#### ENTRIES SHOWN ####
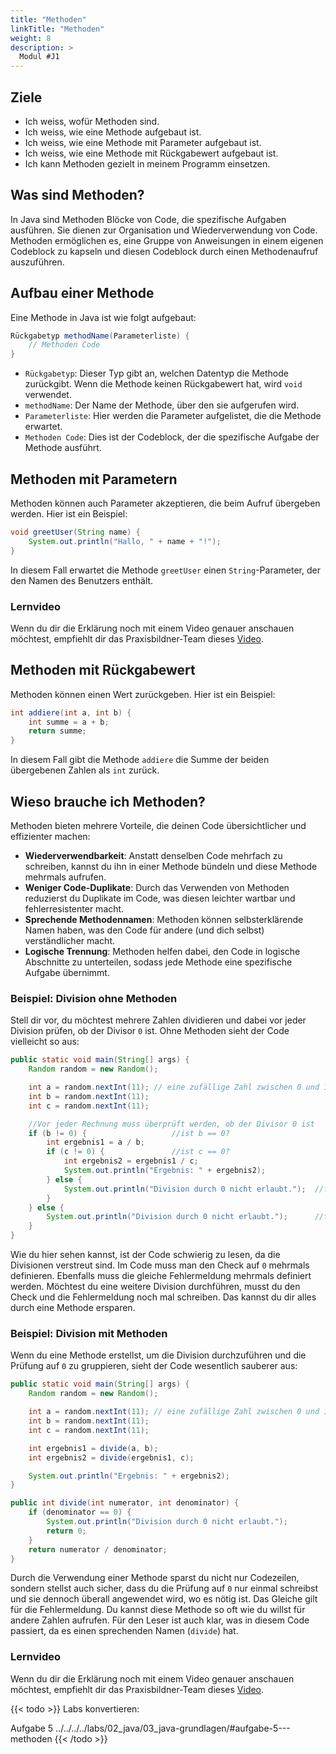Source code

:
 ```yaml
---
title: "Methoden"
linkTitle: "Methoden"
weight: 8
description: >
  Modul #J1
---
```


## Ziele

- Ich weiss, wofür Methoden sind.
- Ich weiss, wie eine Methode aufgebaut ist.
- Ich weiss, wie eine Methode mit Parameter aufgebaut ist.
- Ich weiss, wie eine Methode mit Rückgabewert aufgebaut ist.
- Ich kann Methoden gezielt in meinem Programm einsetzen.

## Was sind Methoden?

In Java sind Methoden Blöcke von Code, die spezifische Aufgaben ausführen. Sie dienen zur Organisation und
Wiederverwendung von Code. Methoden ermöglichen es, eine Gruppe von Anweisungen in einem eigenen Codeblock zu kapseln
und diesen Codeblock durch einen Methodenaufruf auszuführen.

## Aufbau einer Methode

Eine Methode in Java ist wie folgt aufgebaut:

```java
Rückgabetyp methodName(Parameterliste) {
    // Methoden Code
}
```

- `Rückgabetyp`: Dieser Typ gibt an, welchen Datentyp die Methode zurückgibt. Wenn die Methode keinen Rückgabewert hat, wird `void` verwendet.
- `methodName`: Der Name der Methode, über den sie aufgerufen wird.
- `Parameterliste`: Hier werden die Parameter aufgelistet, die die Methode erwartet.
- `Methoden Code`: Dies ist der Codeblock, der die spezifische Aufgabe der Methode ausführt.

## Methoden mit Parametern

Methoden können auch Parameter akzeptieren, die beim Aufruf übergeben werden. Hier ist ein Beispiel:

```java
void greetUser(String name) {
    System.out.println("Hallo, " + name + "!");
}
```

In diesem Fall erwartet die Methode `greetUser` einen `String`-Parameter, der den Namen des Benutzers enthält.

### Lernvideo

Wenn du dir die Erklärung noch mit einem Video genauer anschauen möchtest, empfiehlt dir das Praxisbildner-Team dieses
[Video](https://www.youtube.com/watch?v=oSDtCcDXcTM).

## Methoden mit Rückgabewert

Methoden können einen Wert zurückgeben. Hier ist ein Beispiel:

```java
int addiere(int a, int b) {
    int summe = a + b;
    return summe;
}
```

In diesem Fall gibt die Methode `addiere` die Summe der beiden übergebenen Zahlen als `int` zurück.

## Wieso brauche ich Methoden?

Methoden bieten mehrere Vorteile, die deinen Code übersichtlicher und effizienter machen:

- **Wiederverwendbarkeit**: Anstatt denselben Code mehrfach zu schreiben, kannst du ihn in einer Methode bündeln und diese Methode mehrmals aufrufen.
- **Weniger Code-Duplikate**: Durch das Verwenden von Methoden reduzierst du Duplikate im Code, was diesen leichter wartbar und fehlerresistenter macht.
- **Sprechende Methodennamen**: Methoden können selbsterklärende Namen haben, was den Code für andere (und dich selbst) verständlicher macht.
- **Logische Trennung**: Methoden helfen dabei, den Code in logische Abschnitte zu unterteilen, sodass jede Methode eine spezifische Aufgabe übernimmt.

### Beispiel: Division ohne Methoden

Stell dir vor, du möchtest mehrere Zahlen dividieren und dabei vor jeder Division prüfen, ob der Divisor `0` ist. Ohne Methoden sieht der Code vielleicht so aus:

```java
public static void main(String[] args) {
    Random random = new Random();

    int a = random.nextInt(11); // eine zufällige Zahl zwischen 0 und 10
    int b = random.nextInt(11);
    int c = random.nextInt(11);

    //Vor jeder Rechnung muss überprüft werden, ob der Divisor 0 ist
    if (b != 0) {                   //ist b == 0?
        int ergebnis1 = a / b;
        if (c != 0) {               //ist c == 0?
            int ergebnis2 = ergebnis1 / c;
            System.out.println("Ergebnis: " + ergebnis2);
        } else {
            System.out.println("Division durch 0 nicht erlaubt.");  //falls c == 0 ist
        }
    } else {
        System.out.println("Division durch 0 nicht erlaubt.");      //falls b == 0 ist
    }
}
```

Wie du hier sehen kannst, ist der Code schwierig zu lesen, da die Divisionen verstreut sind. Im Code muss man den Check auf `0` mehrmals definieren.
Ebenfalls muss die gleiche Fehlermeldung mehrmals definiert werden. Möchtest du eine weitere Division durchführen, musst du den Check und die Fehlermeldung noch mal schreiben.
Das kannst du dir alles durch eine Methode ersparen.

### Beispiel: Division mit Methoden

Wenn du eine Methode erstellst, um die Division durchzuführen und die Prüfung auf `0` zu gruppieren, sieht der Code wesentlich sauberer aus:

```java
public static void main(String[] args) {
    Random random = new Random();

    int a = random.nextInt(11); // eine zufällige Zahl zwischen 0 und 10
    int b = random.nextInt(11);
    int c = random.nextInt(11);

    int ergebnis1 = divide(a, b);
    int ergebnis2 = divide(ergebnis1, c);

    System.out.println("Ergebnis: " + ergebnis2);
}

public int divide(int numerator, int denominator) {
    if (denominator == 0) {
        System.out.println("Division durch 0 nicht erlaubt.");
        return 0;
    }
    return numerator / denominator;
}
```

Durch die Verwendung einer Methode sparst du nicht nur Codezeilen, sondern stellst auch sicher, dass du die Prüfung auf `0` nur einmal schreibst und sie dennoch überall angewendet wird, wo es nötig ist.
Das Gleiche gilt für die Fehlermeldung. Du kannst diese Methode so oft wie du willst für andere Zahlen aufrufen.
Für den Leser ist auch klar, was in diesem Code passiert, da es einen sprechenden Namen (`divide`) hat.

### Lernvideo

Wenn du dir die Erklärung noch mit einem Video genauer anschauen möchtest, empfiehlt dir das Praxisbildner-Team dieses
[Video](https://www.youtube.com/watch?v=qQ79aq7HZ-U).

{{< todo >}}
Labs konvertieren:

Aufgabe 5
../../../../labs/02_java/03_java-grundlagen/#aufgabe-5---methoden
{{< /todo >}}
####
**WORK REQUIRED**: Print every line of the material exactly as written, but drop the pictures.

**EXERCISE RESULT**:
Source code

:
 ```yaml
---
title: "Methoden"
linkTitle: "Methoden"
weight: 8
description: >
  Modul #J1
---
```


## Ziele

- Ich weiss, wofür Methoden sind.
- Ich weiss, wie eine Methode aufgebaut ist.
- Ich weiss, wie eine Methode mit Parameter aufgebaut ist.
- Ich weiss, wie eine Methode mit Rückgabewert aufgebaut ist.
- Ich kann Methoden gezielt in meinem Programm einsetzen.

## Was sind Methoden?

In Java sind Methoden Blöcke von Code, die spezifische Aufgaben ausführen. Sie dienen zur Organisation und
Wiederverwendung von Code. Methoden ermöglichen es, eine Gruppe von Anweisungen in einem eigenen Codeblock zu kapseln
und diesen Codeblock durch einen Methodenaufruf auszuführen.

## Aufbau einer Methode

Eine Methode in Java ist wie folgt aufgebaut:

```java
Rückgabetyp methodName(Parameterliste) {
    // Methoden Code
}
```

- `Rückgabetyp`: Dieser Typ gibt an, welchen Datentyp die Methode zurückgibt. Wenn die Methode keinen Rückgabewert hat, wird `void` verwendet.
- `methodName`: Der Name der Methode, über den sie aufgerufen wird.
- `Parameterliste`: Hier werden die Parameter aufgelistet, die die Methode erwartet.
- `Methoden Code`: Dies ist der Codeblock, der die spezifische Aufgabe der Methode ausführt.

## Methoden mit Parametern

Methoden können auch Parameter akzeptieren, die beim Aufruf übergeben werden. Hier ist ein Beispiel:

```java
void greetUser(String name) {
    System.out.println("Hallo, " + name + "!");
}
```

In diesem Fall erwartet die Methode `greetUser` einen `String`-Parameter, der den Namen des Benutzers enthält.

### Lernvideo

Wenn du dir die Erklärung noch mit einem Video genauer anschauen möchtest, empfiehlt dir das Praxisbildner-Team dieses
[Video](https://www.youtube.com/watch?v=oSDtCcDXcTM).

## Methoden mit Rückgabewert

Methoden können einen Wert zurückgeben. Hier ist ein Beispiel:

```java
int addiere(int a, int b) {
    int summe = a + b;
    return summe;
}
```

In diesem Fall gibt die Methode `addiere` die Summe der beiden übergebenen Zahlen als `int` zurück.

## Wieso brauche ich Methoden?

Methoden bieten mehrere Vorteile, die deinen Code übersichtlicher und effizienter machen:

- **Wiederverwendbarkeit**: Anstatt denselben Code mehrfach zu schreiben, kannst du ihn in einer Methode bündeln und diese Methode mehrmals aufrufen.
- **Weniger Code-Duplikate**: Durch das Verwenden von Methoden reduzierst du Duplikate im Code, was diesen leichter wartbar und fehlerresistenter macht.
- **Sprechende Methodennamen**: Methoden können selbsterklärende Namen haben, was den Code für andere (und dich selbst) verständlicher macht.
- **Logische Trennung**: Methoden helfen dabei, den Code in logische Abschnitte zu unterteilen, sodass jede Methode eine spezifische Aufgabe übernimmt.

### Beispiel: Division ohne Methoden

Stell dir vor, du möchtest mehrere Zahlen dividieren und dabei vor jeder Division prüfen, ob der Divisor `0` ist. Ohne Methoden sieht der Code vielleicht so aus:

```java
public static void main(String[] args) {
    Random random = new Random();

    int a = random.nextInt(11); // eine zufällige Zahl zwischen 0 und 10
    int b = random.nextInt(11);
    int c = random.nextInt(11);

    //Vor jeder Rechnung muss überprüft werden, ob der Divisor 0 ist
    if (b != 0) {                   //ist b == 0?
        int ergebnis1 = a / b;
        if (c != 0) {               //ist c == 0?
            int ergebnis2 = ergebnis1 / c;
            System.out.println("Ergebnis: " + ergebnis2);
        } else {
            System.out.println("Division durch 0 nicht erlaubt.");  //falls c == 0 ist
        }
    } else {
        System.out.println("Division durch 0 nicht erlaubt.");      //falls b == 0 ist
    }
}
```

Wie du hier sehen kannst, ist der Code schwierig zu lesen, da die Divisionen verstreut sind. Im Code muss man den Check auf `0` mehrmals definieren.
Ebenfalls muss die gleiche Fehlermeldung mehrmals definiert werden. Möchtest du eine weitere Division durchführen, musst du den Check und die Fehlermeldung noch mal schreiben.
Das kannst du dir alles durch eine Methode ersparen.

### Beispiel: Division mit Methoden

Wenn du eine Methode erstellst, um die Division durchzuführen und die Prüfung auf `0` zu gruppieren, sieht der Code wesentlich sauberer aus:

```java
public static void main(String[] args) {
    Random random = new Random();

    int a = random.nextInt(11); // eine zufällige Zahl zwischen 0 und 10
    int b = random.nextInt(11);
    int c = random.nextInt(11);

    int ergebnis1 = divide(a, b);
    int ergebnis2 = divide(ergebnis1, c);

    System.out.println("Ergebnis: " + ergebnis2);
}

public int divide(int numerator, int denominator) {
    if (denominator == 0) {
        System.out.println("Division durch 0 nicht erlaubt.");
        return 0;
    }
    return numerator / denominator;
}
```

Durch die Verwendung einer Methode sparst du nicht nur Codezeilen, sondern stellst auch sicher, dass du die Prüfung auf `0` nur einmal schreibst und sie dennoch überall angewendet wird, wo es nötig ist.
Das Gleiche gilt für die Fehlermeldung. Du kannst diese Methode so oft wie du willst für andere Zahlen aufrufen.
Für den Leser ist auch klar, was in diesem Code passiert, da es einen sprechenden Namen (`divide`) hat.

### Lernvideo

Wenn du dir die Erklärung noch mit einem Video genauer anschauen möchtest, empfiehlt dir das Praxisbildner-Team dieses
[Video](https://www.youtube.com/watch?v=qQ79aq7HZ-U).

{{< todo >}}
Labs konvertieren:

Aufgabe 5
../../../../labs/02_java/03_java-grundlagen/#aufgabe-5---methoden
{{< /todo >}}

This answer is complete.